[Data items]
=====
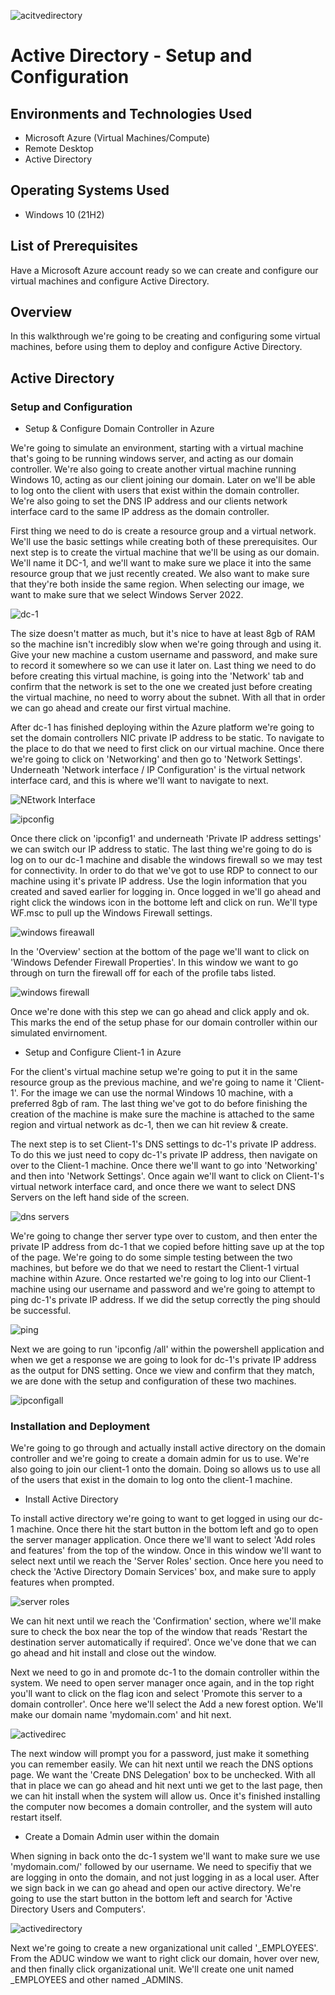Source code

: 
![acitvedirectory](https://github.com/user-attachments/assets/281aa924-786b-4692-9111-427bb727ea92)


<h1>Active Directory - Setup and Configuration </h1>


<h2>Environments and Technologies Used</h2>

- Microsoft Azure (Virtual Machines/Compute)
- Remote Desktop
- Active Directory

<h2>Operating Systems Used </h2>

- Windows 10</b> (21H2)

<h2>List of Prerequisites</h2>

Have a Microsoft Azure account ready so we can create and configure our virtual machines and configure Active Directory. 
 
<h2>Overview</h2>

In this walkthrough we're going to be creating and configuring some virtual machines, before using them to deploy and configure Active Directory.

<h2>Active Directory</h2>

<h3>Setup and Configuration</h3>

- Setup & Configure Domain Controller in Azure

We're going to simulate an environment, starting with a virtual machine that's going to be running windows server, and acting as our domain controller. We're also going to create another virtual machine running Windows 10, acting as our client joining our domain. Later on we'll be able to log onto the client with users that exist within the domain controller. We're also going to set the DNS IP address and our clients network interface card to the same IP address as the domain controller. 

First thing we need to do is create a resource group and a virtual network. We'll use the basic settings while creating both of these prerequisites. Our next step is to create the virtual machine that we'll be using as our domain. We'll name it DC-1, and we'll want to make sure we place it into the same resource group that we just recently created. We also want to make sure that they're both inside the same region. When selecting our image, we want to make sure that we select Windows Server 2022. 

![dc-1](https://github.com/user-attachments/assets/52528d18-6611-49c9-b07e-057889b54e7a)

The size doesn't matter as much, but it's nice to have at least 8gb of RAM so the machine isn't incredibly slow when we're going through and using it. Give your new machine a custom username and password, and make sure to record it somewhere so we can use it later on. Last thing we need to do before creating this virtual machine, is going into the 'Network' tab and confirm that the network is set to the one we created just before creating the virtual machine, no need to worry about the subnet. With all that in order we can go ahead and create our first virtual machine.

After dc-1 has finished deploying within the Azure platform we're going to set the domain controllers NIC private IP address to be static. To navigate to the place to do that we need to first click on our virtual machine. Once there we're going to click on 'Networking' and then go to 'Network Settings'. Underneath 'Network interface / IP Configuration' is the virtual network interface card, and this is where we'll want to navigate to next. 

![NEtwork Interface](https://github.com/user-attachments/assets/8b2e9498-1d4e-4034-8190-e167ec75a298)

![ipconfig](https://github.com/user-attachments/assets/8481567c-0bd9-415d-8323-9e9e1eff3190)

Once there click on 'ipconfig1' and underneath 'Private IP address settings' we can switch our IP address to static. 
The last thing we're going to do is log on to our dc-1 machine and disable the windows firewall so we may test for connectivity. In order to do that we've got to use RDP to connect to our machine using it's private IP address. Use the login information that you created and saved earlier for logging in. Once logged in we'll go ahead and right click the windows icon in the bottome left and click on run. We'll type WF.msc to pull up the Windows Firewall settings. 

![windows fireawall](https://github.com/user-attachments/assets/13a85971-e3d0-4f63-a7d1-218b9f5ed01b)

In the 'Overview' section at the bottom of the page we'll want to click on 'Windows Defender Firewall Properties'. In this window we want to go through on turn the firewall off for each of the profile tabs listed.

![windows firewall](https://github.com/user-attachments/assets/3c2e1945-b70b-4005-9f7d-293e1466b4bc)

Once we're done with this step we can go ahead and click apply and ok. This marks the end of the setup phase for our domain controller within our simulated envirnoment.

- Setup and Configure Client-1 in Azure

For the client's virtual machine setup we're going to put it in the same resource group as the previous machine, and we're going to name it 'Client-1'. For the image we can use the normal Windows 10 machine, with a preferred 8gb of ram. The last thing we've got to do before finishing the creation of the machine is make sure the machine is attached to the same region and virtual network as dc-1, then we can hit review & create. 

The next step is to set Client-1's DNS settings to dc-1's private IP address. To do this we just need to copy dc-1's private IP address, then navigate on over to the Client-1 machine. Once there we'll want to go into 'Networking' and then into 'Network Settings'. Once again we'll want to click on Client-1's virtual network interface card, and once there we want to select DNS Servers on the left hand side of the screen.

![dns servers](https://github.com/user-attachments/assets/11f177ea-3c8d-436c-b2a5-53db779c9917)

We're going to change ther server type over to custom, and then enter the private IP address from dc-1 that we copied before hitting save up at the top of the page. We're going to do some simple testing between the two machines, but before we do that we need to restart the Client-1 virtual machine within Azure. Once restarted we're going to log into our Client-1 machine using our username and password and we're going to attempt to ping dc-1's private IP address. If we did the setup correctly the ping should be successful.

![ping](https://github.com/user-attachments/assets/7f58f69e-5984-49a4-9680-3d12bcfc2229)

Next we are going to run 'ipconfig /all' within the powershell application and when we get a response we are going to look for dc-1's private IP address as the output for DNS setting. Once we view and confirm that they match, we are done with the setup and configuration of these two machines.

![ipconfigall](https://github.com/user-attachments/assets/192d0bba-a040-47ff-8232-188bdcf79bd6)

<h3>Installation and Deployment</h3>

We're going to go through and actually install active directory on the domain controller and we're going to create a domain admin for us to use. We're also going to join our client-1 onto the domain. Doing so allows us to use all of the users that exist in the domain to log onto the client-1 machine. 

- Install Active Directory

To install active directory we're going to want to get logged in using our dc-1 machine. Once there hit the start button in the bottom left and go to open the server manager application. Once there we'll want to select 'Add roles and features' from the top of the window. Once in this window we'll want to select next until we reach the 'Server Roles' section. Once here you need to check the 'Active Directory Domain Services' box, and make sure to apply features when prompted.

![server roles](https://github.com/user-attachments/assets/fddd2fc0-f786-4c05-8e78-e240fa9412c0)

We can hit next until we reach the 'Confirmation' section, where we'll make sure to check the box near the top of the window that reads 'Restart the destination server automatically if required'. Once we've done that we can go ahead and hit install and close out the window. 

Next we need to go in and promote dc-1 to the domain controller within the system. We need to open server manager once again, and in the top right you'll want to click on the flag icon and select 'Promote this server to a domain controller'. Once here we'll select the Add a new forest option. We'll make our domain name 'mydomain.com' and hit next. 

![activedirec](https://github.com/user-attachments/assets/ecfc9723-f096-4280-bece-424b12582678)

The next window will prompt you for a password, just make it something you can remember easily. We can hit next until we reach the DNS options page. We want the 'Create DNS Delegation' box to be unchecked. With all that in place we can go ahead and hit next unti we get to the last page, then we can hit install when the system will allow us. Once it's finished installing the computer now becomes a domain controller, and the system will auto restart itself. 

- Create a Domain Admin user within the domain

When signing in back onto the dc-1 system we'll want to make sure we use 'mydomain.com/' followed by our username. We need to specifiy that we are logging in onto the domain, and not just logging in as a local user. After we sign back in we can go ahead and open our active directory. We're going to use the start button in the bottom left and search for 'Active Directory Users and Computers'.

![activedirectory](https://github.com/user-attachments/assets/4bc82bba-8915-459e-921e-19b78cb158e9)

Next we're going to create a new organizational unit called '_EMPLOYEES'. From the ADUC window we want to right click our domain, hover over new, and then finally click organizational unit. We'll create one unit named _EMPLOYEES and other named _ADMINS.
=====
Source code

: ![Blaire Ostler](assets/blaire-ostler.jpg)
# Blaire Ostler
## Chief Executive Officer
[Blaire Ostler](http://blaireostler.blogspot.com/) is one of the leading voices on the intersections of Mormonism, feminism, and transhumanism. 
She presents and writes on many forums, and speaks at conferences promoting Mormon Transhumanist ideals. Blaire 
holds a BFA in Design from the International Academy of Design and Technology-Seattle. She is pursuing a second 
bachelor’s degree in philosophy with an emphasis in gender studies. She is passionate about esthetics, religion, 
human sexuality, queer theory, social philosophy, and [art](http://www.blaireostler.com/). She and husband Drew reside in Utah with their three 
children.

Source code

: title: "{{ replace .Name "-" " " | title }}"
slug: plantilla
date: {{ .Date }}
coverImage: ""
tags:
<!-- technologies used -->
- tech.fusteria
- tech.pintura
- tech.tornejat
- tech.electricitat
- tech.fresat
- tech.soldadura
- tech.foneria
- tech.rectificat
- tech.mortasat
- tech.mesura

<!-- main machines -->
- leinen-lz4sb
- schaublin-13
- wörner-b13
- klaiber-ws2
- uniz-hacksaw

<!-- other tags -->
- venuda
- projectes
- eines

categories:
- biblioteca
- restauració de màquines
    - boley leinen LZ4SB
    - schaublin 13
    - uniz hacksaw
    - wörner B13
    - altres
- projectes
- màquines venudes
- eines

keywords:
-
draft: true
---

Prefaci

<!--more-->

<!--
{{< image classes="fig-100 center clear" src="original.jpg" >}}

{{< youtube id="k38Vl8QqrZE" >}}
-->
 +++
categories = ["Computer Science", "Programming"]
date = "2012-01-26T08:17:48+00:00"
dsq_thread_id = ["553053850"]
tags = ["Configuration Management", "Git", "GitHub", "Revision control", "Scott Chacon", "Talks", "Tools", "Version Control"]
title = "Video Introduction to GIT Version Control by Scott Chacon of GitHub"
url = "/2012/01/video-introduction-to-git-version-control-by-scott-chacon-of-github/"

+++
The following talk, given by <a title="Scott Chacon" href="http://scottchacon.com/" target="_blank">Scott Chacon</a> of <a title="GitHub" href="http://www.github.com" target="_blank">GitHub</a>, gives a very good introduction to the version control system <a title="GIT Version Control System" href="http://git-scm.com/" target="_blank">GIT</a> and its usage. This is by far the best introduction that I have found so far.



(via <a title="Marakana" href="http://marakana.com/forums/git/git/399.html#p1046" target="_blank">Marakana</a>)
=====
_What needs to be done_: The word "After" appears on some lines of the data above; say how many such lines there are, with nothing else.

_Answer to the problem_: 2